## RECORDS FOR THE EXERCISE

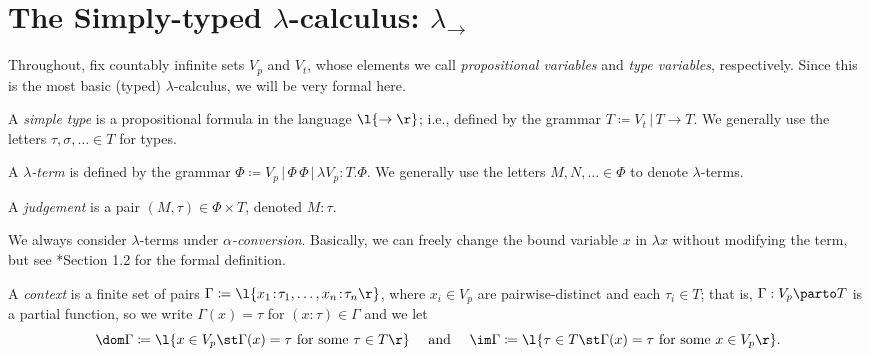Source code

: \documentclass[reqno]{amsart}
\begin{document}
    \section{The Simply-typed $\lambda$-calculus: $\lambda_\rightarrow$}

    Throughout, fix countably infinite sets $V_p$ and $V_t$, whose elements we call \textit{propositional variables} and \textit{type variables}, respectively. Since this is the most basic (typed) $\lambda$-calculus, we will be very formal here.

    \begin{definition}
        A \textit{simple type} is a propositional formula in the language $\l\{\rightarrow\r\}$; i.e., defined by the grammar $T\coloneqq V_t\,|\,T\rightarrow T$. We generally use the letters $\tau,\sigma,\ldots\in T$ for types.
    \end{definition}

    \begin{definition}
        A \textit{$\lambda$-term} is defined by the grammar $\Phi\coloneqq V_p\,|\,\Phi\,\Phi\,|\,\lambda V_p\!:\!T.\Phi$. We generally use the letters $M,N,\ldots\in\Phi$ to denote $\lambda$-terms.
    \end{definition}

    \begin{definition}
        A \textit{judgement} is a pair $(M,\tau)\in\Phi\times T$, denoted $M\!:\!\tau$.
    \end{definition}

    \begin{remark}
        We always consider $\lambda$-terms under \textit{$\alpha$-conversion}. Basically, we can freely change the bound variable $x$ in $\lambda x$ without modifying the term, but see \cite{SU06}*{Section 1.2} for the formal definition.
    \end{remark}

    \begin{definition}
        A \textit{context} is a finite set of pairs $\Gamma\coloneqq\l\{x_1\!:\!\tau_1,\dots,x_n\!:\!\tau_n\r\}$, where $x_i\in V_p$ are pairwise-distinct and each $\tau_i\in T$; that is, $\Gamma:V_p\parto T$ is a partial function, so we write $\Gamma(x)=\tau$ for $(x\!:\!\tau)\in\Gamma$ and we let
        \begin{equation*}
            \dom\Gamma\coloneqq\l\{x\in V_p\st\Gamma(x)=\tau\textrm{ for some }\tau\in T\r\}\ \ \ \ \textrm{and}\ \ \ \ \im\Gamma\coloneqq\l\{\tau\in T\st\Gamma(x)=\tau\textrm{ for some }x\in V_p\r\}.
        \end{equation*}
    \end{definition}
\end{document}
---
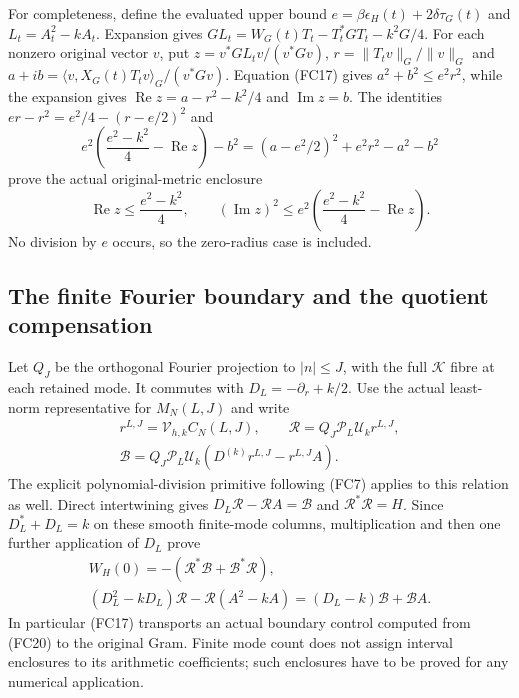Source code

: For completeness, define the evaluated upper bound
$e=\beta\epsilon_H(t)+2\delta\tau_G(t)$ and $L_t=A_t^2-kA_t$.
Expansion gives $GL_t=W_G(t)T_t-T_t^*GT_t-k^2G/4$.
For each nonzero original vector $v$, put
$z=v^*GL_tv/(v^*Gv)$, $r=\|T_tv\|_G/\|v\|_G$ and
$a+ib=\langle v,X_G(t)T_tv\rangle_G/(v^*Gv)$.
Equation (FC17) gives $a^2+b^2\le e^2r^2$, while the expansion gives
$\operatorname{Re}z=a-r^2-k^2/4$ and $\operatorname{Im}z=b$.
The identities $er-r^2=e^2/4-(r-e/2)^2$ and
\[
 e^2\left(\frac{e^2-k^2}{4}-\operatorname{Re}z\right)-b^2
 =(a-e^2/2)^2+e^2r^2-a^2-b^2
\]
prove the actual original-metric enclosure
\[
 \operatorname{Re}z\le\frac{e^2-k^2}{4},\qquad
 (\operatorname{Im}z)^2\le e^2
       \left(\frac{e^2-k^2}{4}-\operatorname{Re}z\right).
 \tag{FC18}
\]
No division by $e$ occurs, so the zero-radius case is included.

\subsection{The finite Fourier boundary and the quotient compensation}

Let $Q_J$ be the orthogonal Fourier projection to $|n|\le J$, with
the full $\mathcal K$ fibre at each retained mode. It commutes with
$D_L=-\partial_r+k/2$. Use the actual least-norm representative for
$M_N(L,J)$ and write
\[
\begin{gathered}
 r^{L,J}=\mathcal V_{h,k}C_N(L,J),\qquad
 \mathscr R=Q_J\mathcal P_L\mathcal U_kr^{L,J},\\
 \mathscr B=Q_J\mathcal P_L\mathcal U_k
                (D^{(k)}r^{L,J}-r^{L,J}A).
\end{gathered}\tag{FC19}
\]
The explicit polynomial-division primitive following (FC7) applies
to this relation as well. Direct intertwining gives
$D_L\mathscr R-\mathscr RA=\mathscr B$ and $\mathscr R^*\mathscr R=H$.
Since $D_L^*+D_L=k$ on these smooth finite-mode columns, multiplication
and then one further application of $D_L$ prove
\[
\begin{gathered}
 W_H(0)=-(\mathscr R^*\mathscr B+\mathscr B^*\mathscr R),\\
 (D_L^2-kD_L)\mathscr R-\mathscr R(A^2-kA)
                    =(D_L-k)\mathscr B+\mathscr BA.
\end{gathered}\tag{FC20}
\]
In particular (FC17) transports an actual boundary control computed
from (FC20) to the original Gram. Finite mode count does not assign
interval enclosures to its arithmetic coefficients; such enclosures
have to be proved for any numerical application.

## TASK PROMPT
Nothing should appear in the answer except the lines above from the line with "Let $Q_J$ be" through the line with "have to be proved", both included, written out exactly.

## WORKED SOLUTION
Let $Q_J$ be the orthogonal Fourier projection to $|n|\le J$, with
the full $\mathcal K$ fibre at each retained mode. It commutes with
$D_L=-\partial_r+k/2$. Use the actual least-norm representative for
$M_N(L,J)$ and write
\[
\begin{gathered}
 r^{L,J}=\mathcal V_{h,k}C_N(L,J),\qquad
 \mathscr R=Q_J\mathcal P_L\mathcal U_kr^{L,J},\\
 \mathscr B=Q_J\mathcal P_L\mathcal U_k
                (D^{(k)}r^{L,J}-r^{L,J}A).
\end{gathered}\tag{FC19}
\]
The explicit polynomial-division primitive following (FC7) applies
to this relation as well. Direct intertwining gives
$D_L\mathscr R-\mathscr RA=\mathscr B$ and $\mathscr R^*\mathscr R=H$.
Since $D_L^*+D_L=k$ on these smooth finite-mode columns, multiplication
and then one further application of $D_L$ prove
\[
\begin{gathered}
 W_H(0)=-(\mathscr R^*\mathscr B+\mathscr B^*\mathscr R),\\
 (D_L^2-kD_L)\mathscr R-\mathscr R(A^2-kA)
                    =(D_L-k)\mathscr B+\mathscr BA.
\end{gathered}\tag{FC20}
\]
In particular (FC17) transports an actual boundary control computed
from (FC20) to the original Gram. Finite mode count does not assign
interval enclosures to its arithmetic coefficients; such enclosures
have to be proved for any numerical application.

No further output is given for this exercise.